Bu fiillerde, hem isim-fiil hem de mastar kullanımı genellikle benzer bir anlam ifade eder, ancak bazı durumlarda ince nüans farklılıkları olabilir. Örneğin, “I like swimming” genel olarak yüzmekten hoşlandığınızı ifade ederken, “I like to swim” belirli bir durumda yüzme eylemini yapmaktan hoşlandığınızı belirtebilir, ancak bu ayrım her zaman katı değildir.

Hem İsim-Fiil Hem de Mastar Alan Fiiller (Anlam Değişimiyle)

İngilizcede bazı fiiller vardır ki, kendilerinden sonra isim-fiil veya mastar gelmesine göre anlamları tamamen değişir. Bu durum, özellikle bu fiilleri kullanırken dikkatli olmayı gerektirir.

  • Stop (durmak):
    • Stop + Gerund : Bir eylemi tamamen durdurmak, bırakmak.

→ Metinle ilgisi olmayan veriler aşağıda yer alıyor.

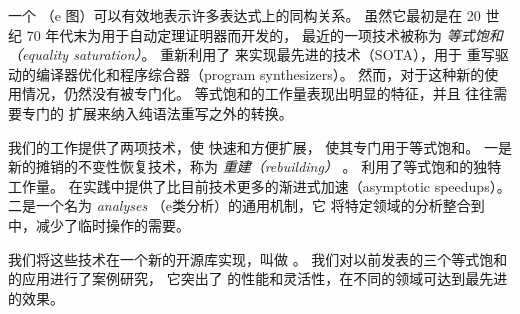 一个 \egraph （e 图）可以有效地表示许多表达式上的同构关系。
虽然它最初是在 20 世纪 70 年代末为用于自动定理证明器而开发的，
  最近的一项技术被称为 \textit{等式饱和（equality saturation）}。
  重新利用了 \egraphs 来实现最先进的技术（SOTA），用于
  重写驱动的编译器优化和程序综合器（program synthesizers）。
然而，对于这种新的使用情况，\egraphs 仍然没有被专门化。
等式饱和的工作量表现出明显的特征，并且
  往往需要专门的 \egraph 扩展来纳入纯语法重写之外的转换。

我们的工作提供了两项技术，使 \egraphs 快速和方便扩展，
  使其专门用于等式饱和。
一是新的摊销的不变性恢复技术，称为 \textit{重建（rebuilding）} 。
  利用了等式饱和的独特工作量。
  在实践中提供了比目前技术更多的渐进式加速（asymptotic speedups）。
二是一个名为 \textit{\eclass analyses} （e类分析）的通用机制，它
  将特定领域的分析整合到 \egraph 中，减少了临时操作的需要。         

我们将这些技术在一个新的开源库实现，叫做 \egg。
我们对以前发表的三个等式饱和的应用进行了案例研究，
  它突出了 \egg 的性能和灵活性，在不同的领域可达到最先进的效果。




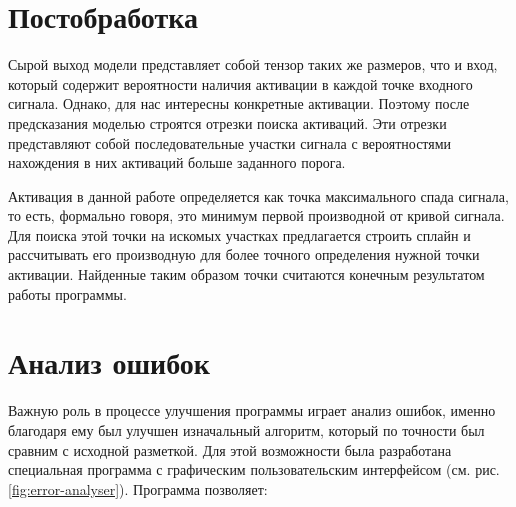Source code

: \section{Постобработка}
Сырой выход модели представляет собой тензор таких же размеров, что и вход,
который содержит вероятности наличия активации в каждой точке входного сигнала.
Однако, для нас интересны конкретные активации. Поэтому после предсказания
моделью строятся отрезки поиска активаций. Эти отрезки представляют собой
последовательные участки сигнала с вероятностями нахождения в них активаций
больше заданного порога.

Активация в данной работе определяется как точка максимального спада сигнала,
то есть, формально говоря, это минимум первой производной от кривой сигнала.
Для поиска этой точки на искомых участках предлагается строить сплайн и
рассчитывать его производную для более точного определения нужной точки
активации. Найденные таким образом точки считаются конечным результатом работы
программы.

\section{Анализ ошибок}

Важную роль в процессе улучшения программы играет анализ ошибок, именно
благодаря ему был улучшен изначальный алгоритм, который по точности был сравним
с исходной разметкой. Для этой возможности была разработана специальная
программа с графическим пользовательским интерфейсом (см. рис.
\ref{fig:error-analyser}). Программа позволяет:

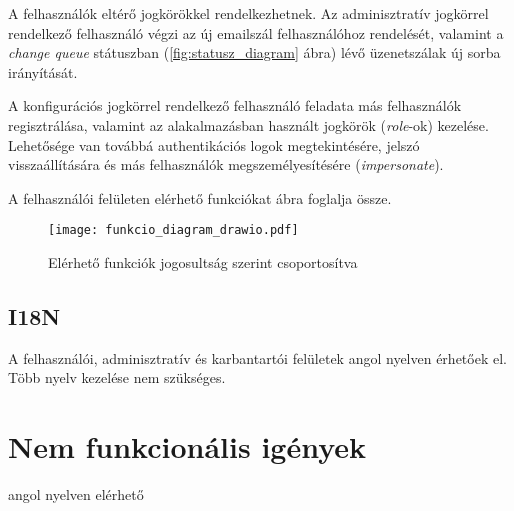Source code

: A felhasználók eltérő jogkörökkel rendelkezhetnek. Az adminisztratív jogkörrel rendelkező felhasználó végzi az új emailszál felhasználóhoz rendelését, valamint a \foreignlanguage{british}{\textit{change queue}} státuszban (\ref{fig:statusz_diagram} ábra) lévő üzenetszálak új sorba irányítását.

A konfigurációs jogkörrel rendelkező felhasználó feladata más felhasználók regisztrálása, valamint az alakalmazásban használt jogkörök (\foreignlanguage{british}{\textit{role}}-ok) kezelése. Lehetősége van továbbá authentikációs logok megtekintésére, jelszó visszaállítására és más felhasználók megszemélyesítésére (\foreignlanguage{british}{\textit{impersonate}}).

A felhasználói felületen elérhető funkciókat  ábra foglalja össze.

\begin{figure}[hbt] 
	\caption{Elérhető funkciók jogosultság szerint csoportosítva}
	\centering
	\texttt{[image: funkcio\_diagram\_drawio.pdf]}\label{fig:funkcio_diagram}
\end{figure}



\subsection{I18N}
A felhasználói, adminisztratív és karbantartói felületek angol nyelven érhetőek el. Több nyelv kezelése nem szükséges.


\section{Nem funkcionális igények}	
\lipsum


angol nyelven elérhető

      She stopped smoking . (Sigara içmeyi bıraktı.) – Artık sigara içmiyor.

    • Stop + Infinitive : Bir şey yapmak için durmak, mola vermek.

      She stopped to smoke . (Sigara içmek için durdu.) – Başka bir şey yaparken sigara içmek için mola verdi.

  • Remember (hatırlamak):
    • Remember + Gerund : Geçmişte yapılmış bir şeyi hatırlamak.

      I remember meeting him for the first time. (Onunla ilk kez tanıştığımı hatırlıyorum.)

    • Remember + Infinitive : Bir şeyi yapmayı unutmamak, hatırlamak (bir görevi, bir planı).

      Remember to lock the door. (Kapıyı kilitlemeyi unutma/hatırla.)

  • Forget (unutmak):
    • Forget + Gerund : Geçmişte yapılmış bir şeyi unutmak.

      I’ll never forget seeing the Eiffel Tower for the first time. (Eyfel Kulesi’ni ilk kez görmeyi asla unutmayacağım.)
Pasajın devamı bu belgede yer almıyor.